Start of Information

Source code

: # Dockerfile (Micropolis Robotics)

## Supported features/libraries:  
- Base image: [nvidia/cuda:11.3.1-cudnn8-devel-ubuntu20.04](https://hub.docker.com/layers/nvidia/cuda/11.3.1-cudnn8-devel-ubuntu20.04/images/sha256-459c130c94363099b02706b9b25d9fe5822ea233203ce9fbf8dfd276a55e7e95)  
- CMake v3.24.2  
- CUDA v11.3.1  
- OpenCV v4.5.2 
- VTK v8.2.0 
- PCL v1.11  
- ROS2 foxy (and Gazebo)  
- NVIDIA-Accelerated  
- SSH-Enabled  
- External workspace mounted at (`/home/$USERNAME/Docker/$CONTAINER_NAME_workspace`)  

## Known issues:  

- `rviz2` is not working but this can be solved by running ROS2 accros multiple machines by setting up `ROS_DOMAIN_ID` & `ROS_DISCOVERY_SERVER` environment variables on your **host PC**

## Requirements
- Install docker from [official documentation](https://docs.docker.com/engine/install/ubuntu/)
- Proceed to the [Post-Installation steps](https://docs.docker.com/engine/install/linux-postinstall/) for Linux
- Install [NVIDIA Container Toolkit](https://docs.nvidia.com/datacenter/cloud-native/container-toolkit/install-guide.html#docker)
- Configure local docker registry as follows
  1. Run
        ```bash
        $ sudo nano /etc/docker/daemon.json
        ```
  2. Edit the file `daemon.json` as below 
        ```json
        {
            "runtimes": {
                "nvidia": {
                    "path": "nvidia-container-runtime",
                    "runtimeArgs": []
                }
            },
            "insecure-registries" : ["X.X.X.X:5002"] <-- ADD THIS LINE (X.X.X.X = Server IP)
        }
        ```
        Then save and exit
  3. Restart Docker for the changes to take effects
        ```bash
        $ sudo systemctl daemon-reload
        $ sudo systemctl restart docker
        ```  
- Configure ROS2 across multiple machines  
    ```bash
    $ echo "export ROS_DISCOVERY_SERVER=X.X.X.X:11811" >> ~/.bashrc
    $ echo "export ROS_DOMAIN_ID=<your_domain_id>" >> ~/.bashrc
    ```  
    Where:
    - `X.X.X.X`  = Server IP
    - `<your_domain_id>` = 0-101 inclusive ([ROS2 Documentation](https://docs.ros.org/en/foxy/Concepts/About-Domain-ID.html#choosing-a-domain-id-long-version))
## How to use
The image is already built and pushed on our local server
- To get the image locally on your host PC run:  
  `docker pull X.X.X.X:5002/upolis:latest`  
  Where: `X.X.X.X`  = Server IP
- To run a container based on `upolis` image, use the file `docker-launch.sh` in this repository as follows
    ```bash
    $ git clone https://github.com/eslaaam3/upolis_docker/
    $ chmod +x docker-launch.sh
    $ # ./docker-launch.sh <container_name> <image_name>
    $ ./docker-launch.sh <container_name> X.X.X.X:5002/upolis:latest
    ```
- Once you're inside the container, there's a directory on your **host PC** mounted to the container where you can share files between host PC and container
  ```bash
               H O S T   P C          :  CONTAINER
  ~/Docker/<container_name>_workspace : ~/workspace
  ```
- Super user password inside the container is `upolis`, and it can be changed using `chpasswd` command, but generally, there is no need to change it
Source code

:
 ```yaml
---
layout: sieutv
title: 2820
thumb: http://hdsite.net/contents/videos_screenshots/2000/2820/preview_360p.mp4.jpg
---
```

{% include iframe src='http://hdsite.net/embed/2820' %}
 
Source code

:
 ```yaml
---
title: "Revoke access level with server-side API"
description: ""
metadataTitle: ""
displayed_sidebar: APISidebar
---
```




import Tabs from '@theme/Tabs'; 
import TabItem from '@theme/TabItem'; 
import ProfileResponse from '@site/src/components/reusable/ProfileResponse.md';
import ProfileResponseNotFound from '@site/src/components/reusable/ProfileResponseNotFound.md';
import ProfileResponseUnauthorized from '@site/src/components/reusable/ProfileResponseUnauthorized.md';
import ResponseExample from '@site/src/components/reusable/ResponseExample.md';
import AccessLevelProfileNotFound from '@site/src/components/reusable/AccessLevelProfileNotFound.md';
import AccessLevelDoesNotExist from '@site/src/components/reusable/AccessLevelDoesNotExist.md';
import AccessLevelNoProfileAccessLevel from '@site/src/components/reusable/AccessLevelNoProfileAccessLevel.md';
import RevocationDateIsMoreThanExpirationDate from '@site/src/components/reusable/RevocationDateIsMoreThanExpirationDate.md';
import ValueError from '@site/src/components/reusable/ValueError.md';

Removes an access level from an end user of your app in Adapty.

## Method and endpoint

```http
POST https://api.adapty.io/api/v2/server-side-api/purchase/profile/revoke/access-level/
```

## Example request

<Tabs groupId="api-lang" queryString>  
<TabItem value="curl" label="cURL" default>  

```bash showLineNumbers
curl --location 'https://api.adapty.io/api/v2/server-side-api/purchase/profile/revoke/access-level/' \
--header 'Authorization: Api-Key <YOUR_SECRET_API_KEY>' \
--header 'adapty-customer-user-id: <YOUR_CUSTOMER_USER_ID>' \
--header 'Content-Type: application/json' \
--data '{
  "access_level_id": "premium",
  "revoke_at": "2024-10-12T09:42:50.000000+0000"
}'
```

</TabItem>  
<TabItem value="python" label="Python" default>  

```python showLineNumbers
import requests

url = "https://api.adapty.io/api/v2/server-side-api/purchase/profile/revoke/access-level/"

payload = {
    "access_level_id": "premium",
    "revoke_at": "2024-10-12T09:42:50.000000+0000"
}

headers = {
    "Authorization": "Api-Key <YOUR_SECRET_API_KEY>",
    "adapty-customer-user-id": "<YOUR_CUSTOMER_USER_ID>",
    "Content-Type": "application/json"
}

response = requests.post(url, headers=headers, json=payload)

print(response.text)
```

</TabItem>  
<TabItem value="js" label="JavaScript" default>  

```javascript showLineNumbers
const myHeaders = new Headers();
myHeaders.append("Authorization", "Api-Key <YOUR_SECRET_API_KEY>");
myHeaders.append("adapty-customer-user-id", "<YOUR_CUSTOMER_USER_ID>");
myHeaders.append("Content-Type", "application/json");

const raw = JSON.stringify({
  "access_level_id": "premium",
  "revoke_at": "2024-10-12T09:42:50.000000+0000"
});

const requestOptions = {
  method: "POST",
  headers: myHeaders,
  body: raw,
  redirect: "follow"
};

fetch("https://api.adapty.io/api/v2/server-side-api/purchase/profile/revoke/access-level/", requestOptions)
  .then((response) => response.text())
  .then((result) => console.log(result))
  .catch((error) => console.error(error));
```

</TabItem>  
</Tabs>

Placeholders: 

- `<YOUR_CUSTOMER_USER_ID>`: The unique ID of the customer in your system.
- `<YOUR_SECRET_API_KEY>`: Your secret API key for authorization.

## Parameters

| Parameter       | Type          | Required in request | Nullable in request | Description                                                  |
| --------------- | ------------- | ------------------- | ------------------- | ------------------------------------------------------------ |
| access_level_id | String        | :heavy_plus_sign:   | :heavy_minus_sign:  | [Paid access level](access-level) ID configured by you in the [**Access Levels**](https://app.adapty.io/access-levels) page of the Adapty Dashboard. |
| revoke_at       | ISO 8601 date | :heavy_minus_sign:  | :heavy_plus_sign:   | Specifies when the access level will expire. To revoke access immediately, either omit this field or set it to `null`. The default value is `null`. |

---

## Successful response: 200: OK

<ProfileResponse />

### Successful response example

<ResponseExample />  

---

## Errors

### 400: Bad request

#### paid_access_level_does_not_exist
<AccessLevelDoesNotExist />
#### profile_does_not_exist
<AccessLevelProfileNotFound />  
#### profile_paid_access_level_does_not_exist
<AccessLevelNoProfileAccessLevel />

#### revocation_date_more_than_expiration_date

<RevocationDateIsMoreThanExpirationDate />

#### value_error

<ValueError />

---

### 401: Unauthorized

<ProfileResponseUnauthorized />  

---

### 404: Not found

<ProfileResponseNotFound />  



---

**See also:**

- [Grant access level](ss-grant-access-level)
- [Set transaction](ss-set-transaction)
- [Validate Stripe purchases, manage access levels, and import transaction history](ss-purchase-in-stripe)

End of Information

Goal of the exercise - Filter the data down to the lines that contain the string "workspace", and copy them.

Solution for this exercise -
- External workspace mounted at (`/home/$USERNAME/Docker/$CONTAINER_NAME_workspace`)  
  ~/Docker/<container_name>_workspace : ~/workspace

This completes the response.